Comme tous les prescripteurs du voile, il justifie l’obligation de son port par le fait que l’homme est un prédateur et la femme une proie. Puisque cette animalité de l’homme serait sa nature, il ne peut donc pas changer. La seule solution pour le protéger de ses pulsions est de cacher l’objet de tentation sexuelle sous un voile. Puis, Hassan Iquioussen, comme tous les autres, transforme cette humiliation sexiste en fierté identitaire dont les corps des musulmanes servent de support politique par les voiles qui les recouvrent. Pour lui, comme pour les néo salafistes tels que Nader Abou Anas et l’ensemble de leurs « savants », le voile est central dans le lobbying qu’il appelle de ses vœux.

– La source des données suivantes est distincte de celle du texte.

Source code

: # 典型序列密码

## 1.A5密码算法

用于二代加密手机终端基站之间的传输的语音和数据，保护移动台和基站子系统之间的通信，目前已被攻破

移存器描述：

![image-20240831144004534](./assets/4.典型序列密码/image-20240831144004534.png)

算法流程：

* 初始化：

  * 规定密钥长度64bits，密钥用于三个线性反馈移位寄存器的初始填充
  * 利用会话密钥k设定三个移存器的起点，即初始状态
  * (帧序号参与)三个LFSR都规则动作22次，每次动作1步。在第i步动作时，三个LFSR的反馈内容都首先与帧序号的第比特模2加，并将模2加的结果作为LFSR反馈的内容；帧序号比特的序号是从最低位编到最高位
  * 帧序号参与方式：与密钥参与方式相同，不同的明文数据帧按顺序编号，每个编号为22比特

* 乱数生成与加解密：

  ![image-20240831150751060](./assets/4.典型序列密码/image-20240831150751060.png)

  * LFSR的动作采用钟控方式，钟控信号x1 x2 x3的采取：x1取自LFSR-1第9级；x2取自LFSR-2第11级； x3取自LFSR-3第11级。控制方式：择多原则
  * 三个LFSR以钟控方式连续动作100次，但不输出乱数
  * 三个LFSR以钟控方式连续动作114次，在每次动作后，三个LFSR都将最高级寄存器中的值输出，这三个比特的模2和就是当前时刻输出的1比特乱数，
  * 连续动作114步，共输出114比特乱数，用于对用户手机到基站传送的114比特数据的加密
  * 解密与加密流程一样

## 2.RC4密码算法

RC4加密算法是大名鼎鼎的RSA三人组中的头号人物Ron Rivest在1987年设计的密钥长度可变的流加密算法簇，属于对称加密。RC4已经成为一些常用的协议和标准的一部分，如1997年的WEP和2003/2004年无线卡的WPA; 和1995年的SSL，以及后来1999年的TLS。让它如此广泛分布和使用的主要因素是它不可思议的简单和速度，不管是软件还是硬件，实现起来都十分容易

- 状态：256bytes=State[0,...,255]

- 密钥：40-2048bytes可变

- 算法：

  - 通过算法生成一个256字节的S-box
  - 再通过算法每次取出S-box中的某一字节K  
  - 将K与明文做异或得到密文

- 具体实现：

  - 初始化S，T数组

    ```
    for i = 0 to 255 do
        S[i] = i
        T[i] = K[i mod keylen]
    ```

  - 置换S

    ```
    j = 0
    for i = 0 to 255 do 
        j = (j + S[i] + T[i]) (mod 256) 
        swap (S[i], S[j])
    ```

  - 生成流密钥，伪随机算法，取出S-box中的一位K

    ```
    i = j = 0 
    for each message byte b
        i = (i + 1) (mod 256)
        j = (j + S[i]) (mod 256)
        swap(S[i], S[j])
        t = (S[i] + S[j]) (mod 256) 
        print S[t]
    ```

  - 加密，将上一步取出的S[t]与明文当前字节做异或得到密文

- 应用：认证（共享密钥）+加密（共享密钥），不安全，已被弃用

A travers son association, Sara Zemmahi applique consciencieusement la stratégie des Frères musulmans pour l’avancée de son idéologie : soutien scolaire, aide alimentaire, tisser des liens avec des femmes non voilées et des non musulmans, etc. Tout ceci régulièrement assaisonné d’actions de promotion du voile. Tout est fait pour toujours mieux le banaliser et occulter, dans un premier temps, les valeurs qui l’accompagnent. L’éducation et le social servent de support. Cela fonctionne. Grâce à cela, Sara Zemmahi a pu intégrer LREM, se retrouver sur cette affiche, et être défendue par tous les « idiots utiles » qui soulignent les actions positives de son association. L’évolution de Jean-Luc Mélenchon et de Benoît Amon sont deux exemples flagrants. Si en 2010, lors de l’épisode d’une candidate voilée sous les couleurs du NPA, ils étaient farouchement contre l’affichage « religieux » pour des représentants du peuple, ils ne le sont plus aujourd’hui. Les offensives politiques de l’islamisme à travers le voile a accentué l’orientalisme pseudo tolérant d'une bonne partie de la gauche, dont ces deux hommes politiques. Aujourd’hui, ils s’assoient sur leurs valeurs pour caresser l’extrême droite musulmane dans le sens du voile. La stratégie de conquête sociale par le bas appliquée dans les pays musulmans, pour conquérir les âmes et faciliter la conquête politique par le haut, semble aussi fonctionner en France.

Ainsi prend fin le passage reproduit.